Theresa Greenfield’s Dog Ringo Reacts to Ernst’s Attack Ad

by Jason Frerichs

In a weird first, embattled Senator Joni Ernst attacked her opponent Theresa Greenfield’s dog. Ernst had criticized Greenfield for taking too many selfies with her beloved dog Ringo. Ringo being the very good boy that he is was surprised by the attacks. Ringo believes that everyone deserves equal treats under the law and that it doesn’t matter what color of fur you have. He agreed to be the first-ever dog interviewed by Progressive Voices of Iowa.

When asked to comment on the attack by Ernst, Ringo issued the following statement, “Look, I am ridiculously cute. Just look at me. Only a very cold-hearted person could resist taking a selfie with me. My mom is very proud of me and she likes to post my pictures on her Facebook page. I am a good doggo and appreciate my mom doing this.” Ringo went on to explain that despite Joni’s false assertion that her mom is doing nothing but sitting in a basement, his mom is getting out there every day to make a difference.

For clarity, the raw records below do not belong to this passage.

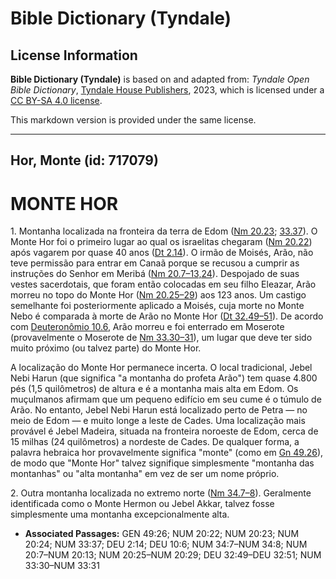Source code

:# Bible Dictionary (Tyndale)

## License Information

**Bible Dictionary (Tyndale)** is based on and adapted from: _Tyndale Open Bible Dictionary_, [Tyndale House Publishers](https://tyndaleopenresources.com/), 2023, which is licensed under a [CC BY-SA 4.0 license](https://creativecommons.org/licenses/by-sa/4.0/legalcode.en).

This markdown version is provided under the same license.



--------------------------------

## Hor, Monte (id: 717079)

MONTE HOR
=========

1\. Montanha localizada na fronteira da terra de Edom ([Nm 20\.23](https://ref.ly/Num20:23); [33\.37](https://ref.ly/Num33:37)). O Monte Hor foi o primeiro lugar ao qual os israelitas chegaram ([Nm 20\.22](https://ref.ly/Num20:22)) após vagarem por quase 40 anos ([Dt 2\.14](https://ref.ly/Deut2:14)). O irmão de Moisés, Arão, não teve permissão para entrar em Canaã porque se recusou a cumprir as instruções do Senhor em Meribá ([Nm 20\.7–13,24](https://ref.ly/Num20:7-Num20:13,Num20:24)). Despojado de suas vestes sacerdotais, que foram então colocadas em seu filho Eleazar, Arão morreu no topo do Monte Hor ([Nm 20\.25–29](https://ref.ly/Num20:25-Num20:29)) aos 123 anos. Um castigo semelhante foi posteriormente aplicado a Moisés, cuja morte no Monte Nebo é comparada à morte de Arão no Monte Hor ([Dt 32\.49–51](https://ref.ly/Deut32:49-Deut32:51)). De acordo com [Deuteronômio 10\.6](https://ref.ly/Deut10:6), Arão morreu e foi enterrado em Moserote (provavelmente o Moserote de [Nm 33\.30–31](https://ref.ly/Num33:30-Num33:31)), um lugar que deve ter sido muito próximo (ou talvez parte) do Monte Hor.

A localização do Monte Hor permanece incerta. O local tradicional, Jebel Nebi Harun (que significa "a montanha do profeta Arão") tem quase 4\.800 pés (1,5 quilômetros) de altura e é a montanha mais alta em Edom. Os muçulmanos afirmam que um pequeno edifício em seu cume é o túmulo de Arão. No entanto, Jebel Nebi Harun está localizado perto de Petra — no meio de Edom — e muito longe a leste de Cades. Uma localização mais provável é Jebel Madeira, situada na fronteira noroeste de Edom, cerca de 15 milhas (24 quilômetros) a nordeste de Cades. De qualquer forma, a palavra hebraica hor provavelmente significa "monte" (como em [Gn 49\.26](https://ref.ly/Gen49:26)), de modo que "Monte Hor" talvez signifique simplesmente "montanha das montanhas" ou "alta montanha" em vez de ser um nome próprio.

2\. Outra montanha localizada no extremo norte ([Nm 34\.7–8](https://ref.ly/Num34:7-Num34:8)). Geralmente identificada como o Monte Hermon ou Jebel Akkar, talvez fosse simplesmente uma montanha excepcionalmente alta.

* **Associated Passages:** GEN 49:26; NUM 20:22; NUM 20:23; NUM 20:24; NUM 33:37; DEU 2:14; DEU 10:6; NUM 34:7–NUM 34:8; NUM 20:7–NUM 20:13; NUM 20:25–NUM 20:29; DEU 32:49–DEU 32:51; NUM 33:30–NUM 33:31

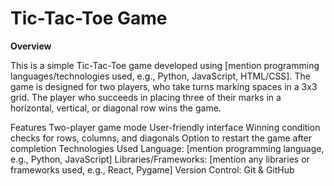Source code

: # Tic-Tac-Toe Game
<p><b>Overview</p></b>
This is a simple Tic-Tac-Toe game developed using [mention programming languages/technologies used, e.g., Python, JavaScript, HTML/CSS]. The game is designed for two players, who take turns marking spaces in a 3x3 grid. The player who succeeds in placing three of their marks in a horizontal, vertical, or diagonal row wins the game.

Features
Two-player game mode
User-friendly interface
Winning condition checks for rows, columns, and diagonals
Option to restart the game after completion
Technologies Used
Language: [mention programming language, e.g., Python, JavaScript]
Libraries/Frameworks: [mention any libraries or frameworks used, e.g., React, Pygame]
Version Control: Git & GitHub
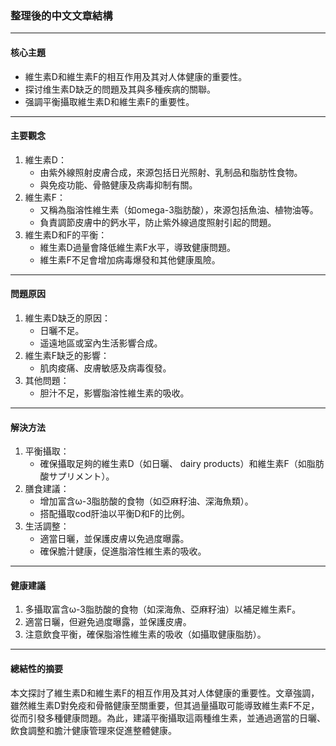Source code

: ### 整理後的中文文章結構

---

#### **核心主題**
- 維生素D和維生素F的相互作用及其对人体健康的重要性。
- 探讨维生素D缺乏的問題及其與多種疾病的關聯。
- 强調平衡攝取維生素D和維生素F的重要性。

---

#### **主要觀念**
1. 維生素D：
   - 由紫外線照射皮膚合成，來源包括日光照射、乳制品和脂肪性食物。
   - 與免疫功能、骨骼健康及病毒抑制有關。
2. 維生素F：
   - 又稱為脂溶性維生素（如omega-3脂肪酸），來源包括魚油、植物油等。
   - 負責調節皮膚中的鈣水平，防止紫外線過度照射引起的問題。
3. 維生素D和F的平衡：
   - 維生素D過量會降低維生素F水平，導致健康問題。
   - 維生素F不足會增加病毒爆發和其他健康風險。

---

#### **問題原因**
1. 維生素D缺乏的原因：
   - 日曬不足。
   - 遥遠地區或室內生活影響合成。
2. 維生素F缺乏的影響：
   - 肌肉痠痛、皮膚敏感及病毒復發。
3. 其他問題：
   - 胆汁不足，影響脂溶性維生素的吸收。

---

#### **解決方法**
1. 平衡攝取：
   - 確保攝取足夠的維生素D（如日曬、 dairy products）和維生素F（如脂肪酸サプリメント）。
2. 膳食建議：
   - 增加富含ω-3脂肪酸的食物（如亞麻籽油、深海魚類）。
   - 搭配攝取cod肝油以平衡D和F的比例。
3. 生活調整：
   - 適當日曬，並保護皮膚以免過度曝露。
   - 確保膽汁健康，促進脂溶性維生素的吸收。

---

#### **健康建議**
1. 多攝取富含ω-3脂肪酸的食物（如深海魚、亞麻籽油）以補足維生素F。
2. 適當日曬，但避免過度曝露，並保護皮膚。
3. 注意飲食平衡，確保脂溶性維生素的吸收（如攝取健康脂肪）。

---

#### **總結性的摘要**
本文探討了維生素D和維生素F的相互作用及其对人体健康的重要性。文章強調，雖然維生素D對免疫和骨骼健康至關重要，但其過量攝取可能導致維生素F不足，從而引發多種健康問題。為此，建議平衡攝取這兩種维生素，並通過適當的日曬、飲食調整和膽汁健康管理來促進整體健康。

Ringo further elaborated that his mom wants to make sure it’s safe for all puppies and kitties to return to school. Ringo loves having his two-legged friends at home with him and doesn’t want them to return to school until its safe. He criticized Joni’s hypocrisy and her refusal to hold the Trump administration accountable for its pathetic handling of the pandemic. Ringo said that the US response has been the worst among developed nations.  “Joni Ernst has failed Iowans and the American people. She does not deserve any treats. I will gladly share my milk bones but Joni wants to take all the milk bones and give them to the wealthy. Anyone working a fulltime job should be able to afford milk bones.”

In closing, Ringo told PVI, “We have a choice this November. We can vote for my mom who will put Iowa first to make sure all dogs have access to treats, toys, and obedience school. The other choice is someone who probably doesn’t even have a dog. Please vote for my mom. She gives the best chin scratches.”

Disclaimer: If you can’t figure out this satire, you probably went to Trump University.